This cosmological perspective has no precise precedent in the literary traditions that have addressed the human soul’s relationship to the cosmos. The Stoics’ logos governs the cosmos and the human soul simultaneously, requiring alignment with rational necessity. Medieval cosmological theology places the cosmos above the soul as the framework of providential governance. The Romantics encounter the cosmos as the sublimely indifferent natural world whose vastness places human aspiration in proportion. In each tradition, the cosmic structure occupies a position above or outside the soul’s projects. Dr. Bemanian’s poem advances the claim that the cosmic structure takes sides — that the globes, planets, and orbits are organized, at the level of their deepest physical function, on the side of the soul that has construed its consciousness through persistent effort and refuses the extraneous. The cosmos is not merely the context of the tenacious soul’s pursuit; it is its structural ally.

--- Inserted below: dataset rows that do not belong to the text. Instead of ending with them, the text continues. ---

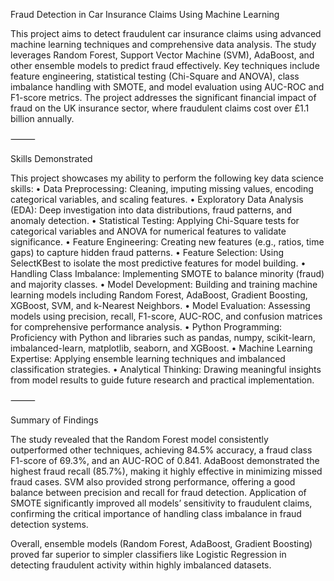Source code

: Fraud Detection in Car Insurance Claims Using Machine Learning

This project aims to detect fraudulent car insurance claims using advanced machine learning techniques and comprehensive data analysis.
The study leverages Random Forest, Support Vector Machine (SVM), AdaBoost, and other ensemble models to predict fraud effectively.
Key techniques include feature engineering, statistical testing (Chi-Square and ANOVA), class imbalance handling with SMOTE, and model evaluation using AUC-ROC and F1-score metrics.
The project addresses the significant financial impact of fraud on the UK insurance sector, where fraudulent claims cost over £1.1 billion annually.

⸻

Skills Demonstrated

This project showcases my ability to perform the following key data science skills:
   • Data Preprocessing: Cleaning, imputing missing values, encoding categorical variables, and scaling features.
   • Exploratory Data Analysis (EDA): Deep investigation into data distributions, fraud patterns, and anomaly detection.
   • Statistical Testing: Applying Chi-Square tests for categorical variables and ANOVA for numerical features to validate significance.
   • Feature Engineering: Creating new features (e.g., ratios, time gaps) to capture hidden fraud patterns.
   • Feature Selection: Using SelectKBest to isolate the most predictive features for model building.
   • Handling Class Imbalance: Implementing SMOTE to balance minority (fraud) and majority classes.
   • Model Development: Building and training machine learning models including Random Forest, AdaBoost, Gradient Boosting, XGBoost, SVM, and k-Nearest Neighbors.
   • Model Evaluation: Assessing models using precision, recall, F1-score, AUC-ROC, and confusion matrices for comprehensive performance analysis.
   • Python Programming: Proficiency with Python and libraries such as pandas, numpy, scikit-learn, imbalanced-learn, matplotlib, seaborn, and XGBoost.
   • Machine Learning Expertise: Applying ensemble learning techniques and imbalanced classification strategies.
   • Analytical Thinking: Drawing meaningful insights from model results to guide future research and practical implementation.

⸻

Summary of Findings

The study revealed that the Random Forest model consistently outperformed other techniques, achieving 84.5% accuracy, a fraud class F1-score of 69.3%, and an AUC-ROC of 0.841. AdaBoost demonstrated the highest fraud recall (85.7%), making it highly effective in minimizing missed fraud cases. SVM also provided strong performance, offering a good balance between precision and recall for fraud detection. Application of SMOTE significantly improved all models’ sensitivity to fraudulent claims, confirming the critical importance of handling class imbalance in fraud detection systems.

Overall, ensemble models (Random Forest, AdaBoost, Gradient Boosting) proved far superior to simpler classifiers like Logistic Regression in detecting fraudulent activity within highly imbalanced datasets.
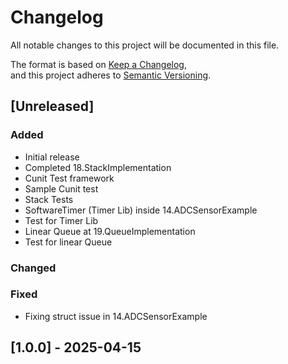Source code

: # Changelog

All notable changes to this project will be documented in this file.

The format is based on [Keep a Changelog](https://keepachangelog.com/en/1.0.0/),  
and this project adheres to [Semantic Versioning](https://semver.org/spec/v2.0.0.html).

## [Unreleased]

### Added
- Initial release
- Completed 18.StackImplementation
- Cunit Test framework
- Sample Cunit test
- Stack Tests
- SoftwareTimer (Timer Lib) inside 14.ADCSensorExample
- Test for Timer Lib
- Linear Queue at 19.QueueImplementation
- Test for linear Queue

### Changed

### Fixed
- Fixing struct issue in 14.ADCSensorExample

## [1.0.0] - 2025-04-15


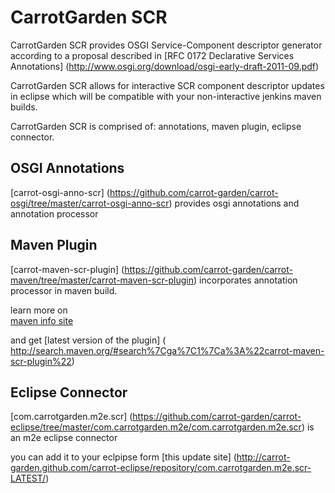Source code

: # CarrotGarden SCR

CarrotGarden SCR provides 
OSGI Service-Component descriptor generator
according to a proposal described in 
[RFC 0172 Declarative Services Annotations]
(http://www.osgi.org/download/osgi-early-draft-2011-09.pdf)

CarrotGarden SCR allows for interactive SCR component descriptor updates
in eclipse which will be compatible with your non-interactive jenkins maven builds.

CarrotGarden SCR is comprised of: annotations, maven plugin, eclipse connector.

## OSGI Annotations

[carrot-osgi-anno-scr]
(https://github.com/carrot-garden/carrot-osgi/tree/master/carrot-osgi-anno-scr)
provides osgi annotations and annotation processor 


## Maven Plugin

[carrot-maven-scr-plugin]
(https://github.com/carrot-garden/carrot-maven/tree/master/carrot-maven-scr-plugin)
incorporates annotation processor in maven build.

learn more on  
[maven info site](http://carrot-garden.github.com/carrot-maven/site/carrot-maven-scr-plugin/)

and get 
[latest version of the plugin]
( http://search.maven.org/#search%7Cga%7C1%7Ca%3A%22carrot-maven-scr-plugin%22)

## Eclipse Connector

[com.carrotgarden.m2e.scr]
(https://github.com/carrot-garden/carrot-eclipse/tree/master/com.carrotgarden.m2e/com.carrotgarden.m2e.scr)
is an m2e eclipse connector 
 
you can add it to your eclpipse form 
[this update site]
(http://carrot-garden.github.com/carrot-eclipse/repository/com.carrotgarden.m2e.scr-LATEST/)
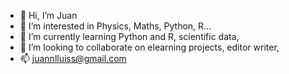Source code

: - 👋 Hi, I’m Juan
- 👀 I’m interested in Physics, Maths, Python, R...
- 🌱 I’m currently learning Python and R, scientific data,
- 💞️ I’m looking to collaborate on elearning projects, editor writer, 
- 📫 juannlluiss@gmail.com

<!---
JLRG193/JLRG193 is a ✨ special ✨ repository because its `README.md` (this file) appears on your GitHub profile.
You can click the Preview link to take a look at your changes.
--->
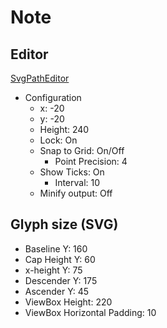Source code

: # Note

## Editor

[SvgPathEditor](https://yqnn.github.io/svg-path-editor/)

- Configuration
    - x: -20
    - y: -20
    - Height: 240
    - Lock: On
    - Snap to Grid: On/Off
        - Point Precision: 4
    - Show Ticks: On
        - Interval: 10
    - Minify output: Off

## Glyph size (SVG)

- Baseline Y: 160
- Cap Height Y: 60
- x-height Y: 75
- Descender Y: 175
- Ascender Y: 45
- ViewBox Height: 220
- ViewBox Horizontal Padding: 10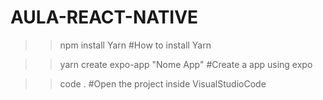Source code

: # AULA-REACT-NATIVE

>> npm install Yarn #How to install Yarn

>> yarn create expo-app "Nome App" #Create a app using expo

>> code . #Open the project inside VisualStudioCode
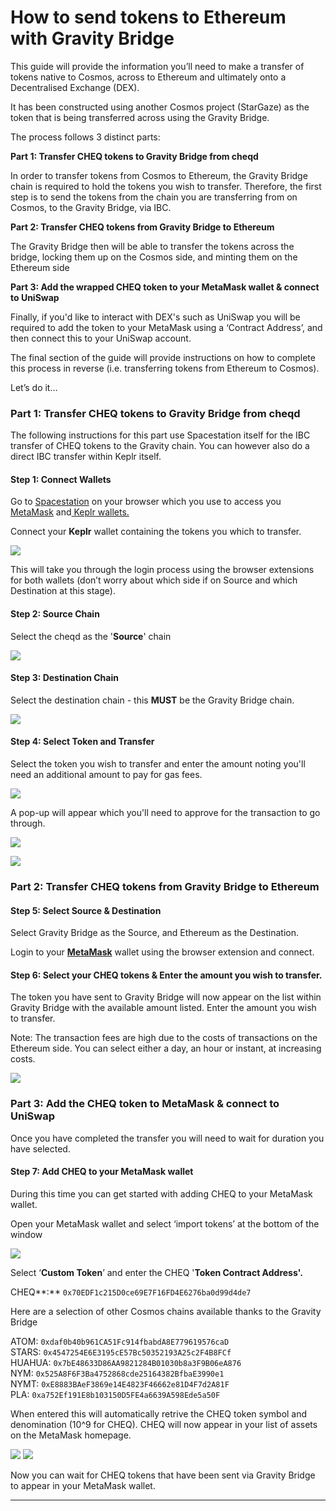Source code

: # How to send tokens to Ethereum with Gravity Bridge

This guide will provide the information you’ll need to make a transfer of tokens native to Cosmos, across to Ethereum and ultimately onto a Decentralised Exchange (DEX).

It has been constructed using another Cosmos project (StarGaze) as the token that is being transferred across using the Gravity Bridge.

The process follows 3 distinct parts:

**Part 1: Transfer CHEQ tokens to Gravity Bridge from cheqd**&#x20;

In order to transfer tokens from Cosmos to Ethereum, the Gravity Bridge chain is required to hold the tokens you wish to transfer. Therefore, the first step is to send the tokens from the chain you are transferring from on Cosmos, to the Gravity Bridge, via IBC.

**Part 2: Transfer CHEQ tokens from Gravity Bridge to Ethereum**

The Gravity Bridge then will be able to transfer the tokens across the bridge, locking them up on the Cosmos side, and minting them on the Ethereum side

**Part 3: Add the wrapped CHEQ token to your MetaMask wallet & connect to UniSwap**

Finally, if you'd like to interact with DEX's such as UniSwap you will be required to add the token to your MetaMask using a ‘Contract Address’, and then connect this to your UniSwap account.

The final section of the guide will provide instructions on how to complete this process in reverse (i.e. transferring tokens from Ethereum to Cosmos).

Let’s do it…

### Part 1: Transfer C**HEQ tokens to Gravity Bridge from cheqd**

The following instructions for this part use Spacestation itself for the IBC transfer of CHEQ tokens to the Gravity chain. You can however also do a direct IBC transfer within Keplr itself.&#x20;

#### Step 1: Connect Wallets

Go to [Spacestation](https://spacestation.zone/) on your browser which you use to access you [MetaMask](https://metamask.io/) and[ Keplr wallets.](https://www.keplr.app/)

Connect your **Keplr** wallet containing the tokens you which to transfer.&#x20;

![](<../../.gitbook/assets/Screenshot 2022-03-31 at 10.42.52 (1).png>)

This will take you through the login process using the browser extensions for both wallets (don’t worry about which side if on Source and which Destination at this stage).

#### Step 2: Source Chain

Select the cheqd as the '**Source**' chain

![](<../../.gitbook/assets/Screenshot 2022-03-31 at 10.44.41.png>)

#### Step 3: Destination Chain

Select the destination chain - this **MUST** be the Gravity Bridge chain.

![](<../../.gitbook/assets/Screenshot 2022-03-31 at 10.45.20.png>)

#### Step 4: Select Token and Transfer&#x20;

Select the token you wish to transfer and enter the amount noting you'll need an additional amount to pay for gas fees.

![](<../../.gitbook/assets/Screenshot 2022-03-31 at 10.47.55 (1).png>)

A pop-up will appear which you'll need to approve for the transaction to go through.&#x20;

![](<../../.gitbook/assets/Screenshot 2022-03-31 at 10.49.12.png>)

![](<../../.gitbook/assets/Screenshot 2022-03-31 at 10.49.17.png>)

### Part 2: Transfer CHEQ tokens from Gravity Bridge to Ethereum

#### Step 5: Select Source & Destination&#x20;

Select Gravity Bridge as the Source, and Ethereum as the Destination.&#x20;

Login to your [**MetaMask**](https://metamask.io/) wallet using the browser extension and connect.&#x20;

#### Step 6: Select your CHEQ tokens & Enter the amount you wish to transfer.&#x20;

The token you have sent to Gravity Bridge will now appear on the list within Gravity Bridge with the available amount listed. Enter the amount you wish to transfer.&#x20;

Note: The transaction fees are high due to the costs of transactions on the Ethereum side. You can select either a day, an hour or instant, at increasing costs.&#x20;

![](<../../.gitbook/assets/Screenshot 2022-03-31 at 11.01.02.png>)

### Part 3: Add the CHEQ token to MetaMask & connect to UniSwap

Once you have completed the transfer you will need to wait for duration you have selected.&#x20;

#### Step 7: Add CHEQ to your MetaMask wallet&#x20;

During this time you can get started with adding CHEQ to your MetaMask wallet.&#x20;

Open your MetaMask wallet and select ‘import tokens’ at the bottom of the window

![](https://lh4.googleusercontent.com/lGjj4qSPzOWrO\_HKrvVY65v\_GHgRmKAhXMBoiKGX34vIyzD4FCDFRPhMTEgkQ\_ZRGve0WsuL-aytSlvU0mmJ5sCD7ZUW3RdDlKcvBx9nSAudjGKEy44xyxjdM0RE1a9eKo6-Mqe1)

Select ‘**Custom Token**’ and enter the CHEQ '**Token Contract Address'.**&#x20;

CHEQ**:** `0x70EDF1c215D0ce69E7F16FD4E6276ba0d99d4de7`

Here are a selection of other Cosmos chains available thanks to the Gravity Bridge&#x20;

ATOM: `0xdaf0b40b961CA51Fc914fbabdA8E779619576caD` \
STARS: `0x4547254E6E3195cE57Bc50352193A25c2F4B8FCf` \
HUAHUA: `0x7bE48633D86AA9821284B01030b8a3F9B06eA876` \
NYM: `0x525A8F6F3Ba4752868cde25164382BfbaE3990e1` \
NYMT: `0xE8883BAeF3869e14E4823F46662e81D4F7d2A81F` \
PLA: `0xa752Ef191E8b103150D5FE4a6639A598Ede5a50F`



When entered this will automatically retrive the CHEQ token symbol and denomination (10^9 for CHEQ). CHEQ will now appear in your list of assets on the MetaMask homepage.&#x20;

&#x20;![](<../../.gitbook/assets/Screenshot 2022-03-31 at 11.15.04.png>) ![](<../../.gitbook/assets/Screenshot 2022-03-31 at 11.29.17.png>)



Now you can wait for CHEQ tokens that have been sent via Gravity Bridge to appear in your MetaMask wallet.&#x20;



****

The cosmological perspective is the poem’s outermost philosophical frame. It establishes that the adoring prayer occurs within a universe that is not neutral. The prayer does not rise into a void that simply receives or rejects; it rises within planetary structures that have already positioned themselves as the prayer’s protection. This frame gives the rest of the poem — the unrequited lament, the seabirds’ forfeiture, the companion’s thermodynamic work — their full philosophical weight. The companion who congeals the beloved’s presence into permanence does so not against an indifferent cosmos but within one that has organized its enclosed geometries to protect precisely this kind of sustained, determined, resolved activity.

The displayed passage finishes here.